Start of MATERIAL TO PROCESS
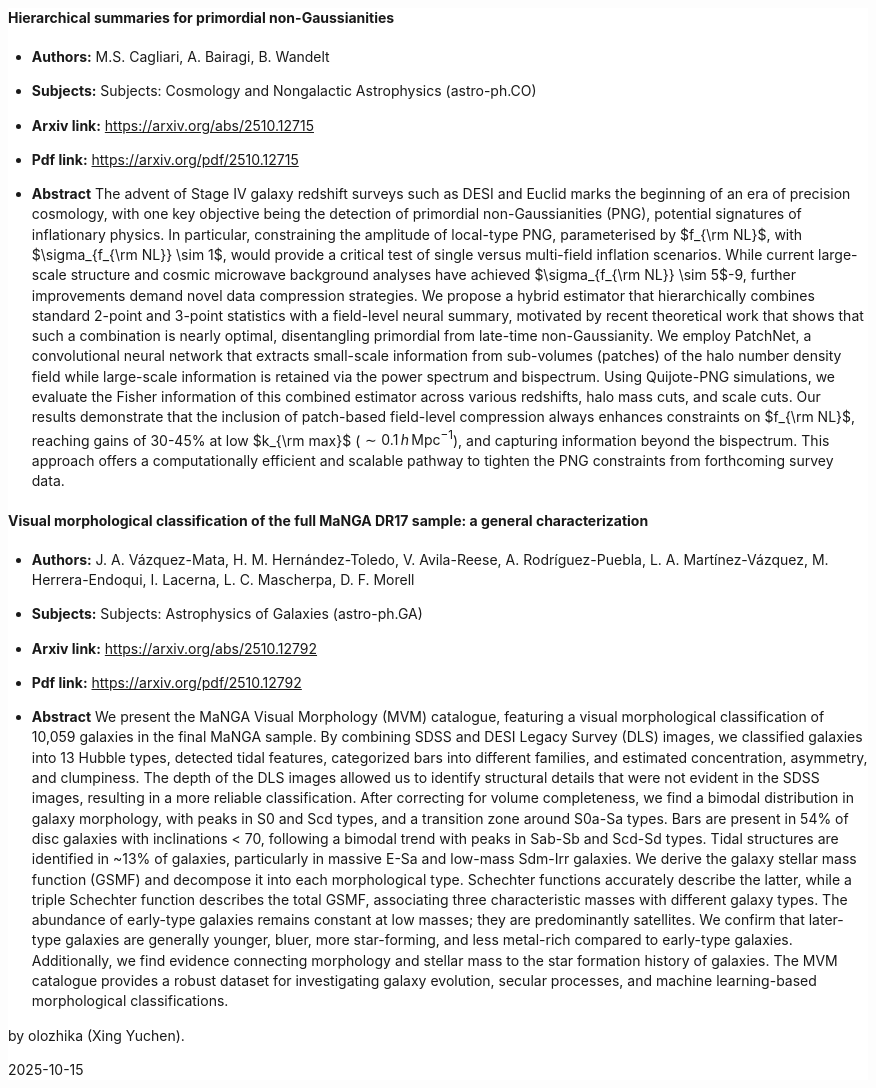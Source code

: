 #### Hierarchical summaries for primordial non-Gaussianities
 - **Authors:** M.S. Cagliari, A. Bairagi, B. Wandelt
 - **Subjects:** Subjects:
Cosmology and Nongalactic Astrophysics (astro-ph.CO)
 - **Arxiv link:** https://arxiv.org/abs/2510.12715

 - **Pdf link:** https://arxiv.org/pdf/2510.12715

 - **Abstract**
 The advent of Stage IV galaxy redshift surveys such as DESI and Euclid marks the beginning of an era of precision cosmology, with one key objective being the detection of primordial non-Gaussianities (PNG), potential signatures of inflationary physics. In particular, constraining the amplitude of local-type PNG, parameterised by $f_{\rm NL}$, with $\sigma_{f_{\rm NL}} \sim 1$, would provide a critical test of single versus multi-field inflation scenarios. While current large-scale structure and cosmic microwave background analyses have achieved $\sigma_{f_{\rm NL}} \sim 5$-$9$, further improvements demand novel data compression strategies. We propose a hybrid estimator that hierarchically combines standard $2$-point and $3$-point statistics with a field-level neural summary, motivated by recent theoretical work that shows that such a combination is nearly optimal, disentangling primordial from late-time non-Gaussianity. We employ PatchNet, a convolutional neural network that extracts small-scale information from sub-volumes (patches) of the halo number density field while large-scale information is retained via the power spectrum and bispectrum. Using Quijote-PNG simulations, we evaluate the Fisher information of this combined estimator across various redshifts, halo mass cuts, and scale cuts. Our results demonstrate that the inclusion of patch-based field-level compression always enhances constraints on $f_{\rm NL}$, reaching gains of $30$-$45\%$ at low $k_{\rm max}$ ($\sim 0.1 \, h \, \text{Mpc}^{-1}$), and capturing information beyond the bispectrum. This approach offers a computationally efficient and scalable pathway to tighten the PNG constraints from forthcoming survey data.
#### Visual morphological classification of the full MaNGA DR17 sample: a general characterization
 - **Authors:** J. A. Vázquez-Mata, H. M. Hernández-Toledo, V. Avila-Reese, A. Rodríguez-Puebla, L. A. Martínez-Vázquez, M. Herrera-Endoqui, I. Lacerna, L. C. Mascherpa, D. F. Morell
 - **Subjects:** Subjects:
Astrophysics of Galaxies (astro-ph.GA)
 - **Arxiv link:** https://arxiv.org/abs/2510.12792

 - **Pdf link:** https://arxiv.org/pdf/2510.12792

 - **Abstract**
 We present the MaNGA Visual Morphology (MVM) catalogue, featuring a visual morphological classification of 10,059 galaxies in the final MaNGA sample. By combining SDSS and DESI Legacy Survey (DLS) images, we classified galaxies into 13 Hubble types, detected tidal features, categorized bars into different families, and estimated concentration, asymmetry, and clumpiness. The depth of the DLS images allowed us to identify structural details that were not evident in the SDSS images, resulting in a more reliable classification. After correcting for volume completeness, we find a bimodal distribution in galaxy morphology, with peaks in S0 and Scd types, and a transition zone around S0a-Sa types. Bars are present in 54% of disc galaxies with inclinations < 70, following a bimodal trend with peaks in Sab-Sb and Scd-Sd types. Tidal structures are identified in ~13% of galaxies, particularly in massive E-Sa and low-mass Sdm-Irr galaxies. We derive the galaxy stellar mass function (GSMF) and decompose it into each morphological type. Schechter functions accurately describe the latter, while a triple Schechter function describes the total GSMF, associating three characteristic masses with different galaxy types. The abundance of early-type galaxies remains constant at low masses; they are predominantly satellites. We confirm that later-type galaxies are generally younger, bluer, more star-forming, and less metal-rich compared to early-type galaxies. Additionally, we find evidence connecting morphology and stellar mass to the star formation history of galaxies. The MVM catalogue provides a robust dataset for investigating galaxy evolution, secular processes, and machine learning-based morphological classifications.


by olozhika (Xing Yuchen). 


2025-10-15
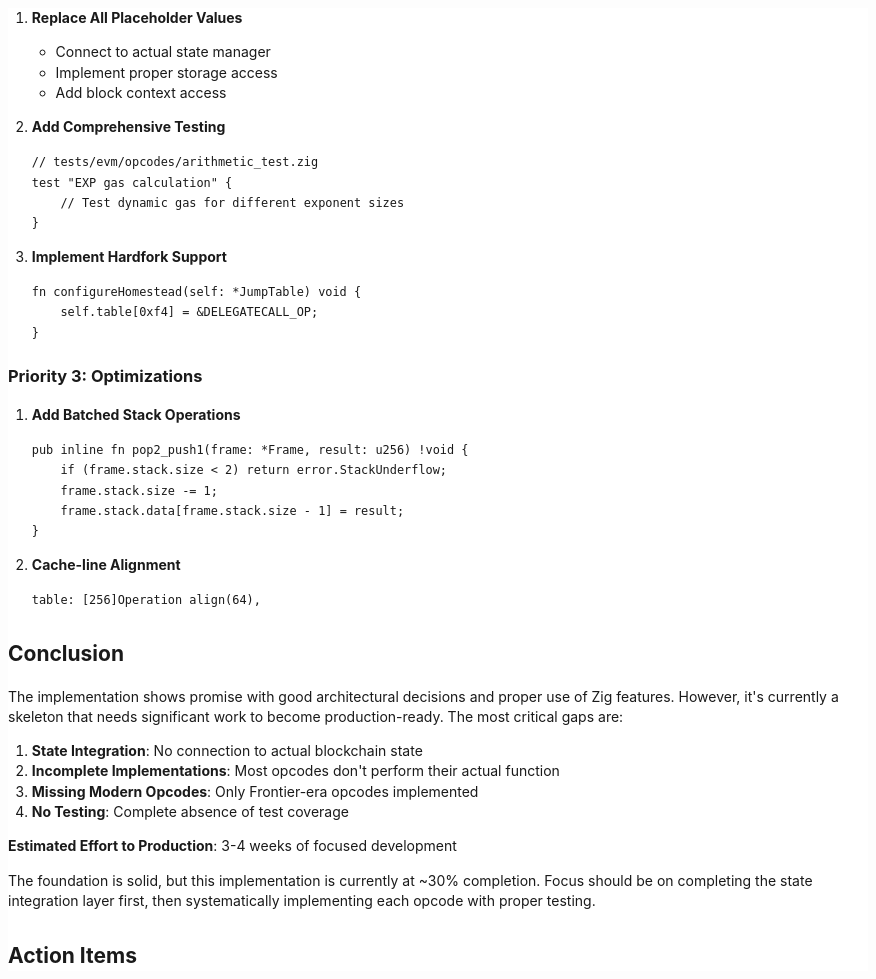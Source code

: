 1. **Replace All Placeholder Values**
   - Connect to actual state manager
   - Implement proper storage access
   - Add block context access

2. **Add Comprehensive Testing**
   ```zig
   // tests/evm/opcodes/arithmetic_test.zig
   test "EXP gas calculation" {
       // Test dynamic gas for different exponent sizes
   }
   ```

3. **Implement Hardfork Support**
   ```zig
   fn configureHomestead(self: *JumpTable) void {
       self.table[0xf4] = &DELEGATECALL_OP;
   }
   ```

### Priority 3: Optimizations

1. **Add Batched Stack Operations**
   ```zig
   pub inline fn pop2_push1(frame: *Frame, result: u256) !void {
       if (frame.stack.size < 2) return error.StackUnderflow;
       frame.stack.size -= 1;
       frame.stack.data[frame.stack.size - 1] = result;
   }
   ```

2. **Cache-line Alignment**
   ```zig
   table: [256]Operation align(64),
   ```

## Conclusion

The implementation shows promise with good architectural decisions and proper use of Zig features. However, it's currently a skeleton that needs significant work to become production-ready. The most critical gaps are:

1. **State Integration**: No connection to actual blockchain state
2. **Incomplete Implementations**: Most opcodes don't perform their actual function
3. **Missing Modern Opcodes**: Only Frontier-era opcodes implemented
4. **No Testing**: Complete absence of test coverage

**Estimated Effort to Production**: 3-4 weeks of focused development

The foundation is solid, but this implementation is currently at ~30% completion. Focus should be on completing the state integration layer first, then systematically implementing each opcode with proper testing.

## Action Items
End of MATERIAL TO PROCESS
• **TASK ITEM**: In the material above, please find every line that includes the word "access" and copy it.

• **OUTPUT OF THE EXERCISE**:
   - Implement proper storage access
   - Add block context access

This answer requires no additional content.